» What to work on
In the listing, find every line that has the string "hardware" and copy it.

>>>>

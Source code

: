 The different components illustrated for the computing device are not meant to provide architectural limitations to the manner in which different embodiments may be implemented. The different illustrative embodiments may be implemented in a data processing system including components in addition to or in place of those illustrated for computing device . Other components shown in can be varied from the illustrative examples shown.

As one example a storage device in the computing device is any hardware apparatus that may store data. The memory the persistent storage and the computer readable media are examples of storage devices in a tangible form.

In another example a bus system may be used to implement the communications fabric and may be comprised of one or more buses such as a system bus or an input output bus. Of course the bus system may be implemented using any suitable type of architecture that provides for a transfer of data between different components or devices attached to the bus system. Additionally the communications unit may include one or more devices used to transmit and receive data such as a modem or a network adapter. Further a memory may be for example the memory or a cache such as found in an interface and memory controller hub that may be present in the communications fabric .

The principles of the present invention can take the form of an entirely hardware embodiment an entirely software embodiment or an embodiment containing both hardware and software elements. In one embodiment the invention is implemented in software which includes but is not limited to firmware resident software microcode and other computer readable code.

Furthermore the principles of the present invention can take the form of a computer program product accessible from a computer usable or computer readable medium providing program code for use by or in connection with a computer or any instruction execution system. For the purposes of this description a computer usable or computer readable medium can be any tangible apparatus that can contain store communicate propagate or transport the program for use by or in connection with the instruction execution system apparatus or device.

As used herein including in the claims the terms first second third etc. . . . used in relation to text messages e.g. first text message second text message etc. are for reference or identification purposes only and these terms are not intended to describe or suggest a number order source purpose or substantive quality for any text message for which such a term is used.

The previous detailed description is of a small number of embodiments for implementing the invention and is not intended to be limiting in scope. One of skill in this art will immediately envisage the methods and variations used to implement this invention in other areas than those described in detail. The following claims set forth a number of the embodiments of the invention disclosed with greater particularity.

<<<<

» The answer
As one example a storage device in the computing device is any hardware apparatus that may store data. The memory the persistent storage and the computer readable media are examples of storage devices in a tangible form.
The principles of the present invention can take the form of an entirely hardware embodiment an entirely software embodiment or an embodiment containing both hardware and software elements. In one embodiment the invention is implemented in software which includes but is not limited to firmware resident software microcode and other computer readable code.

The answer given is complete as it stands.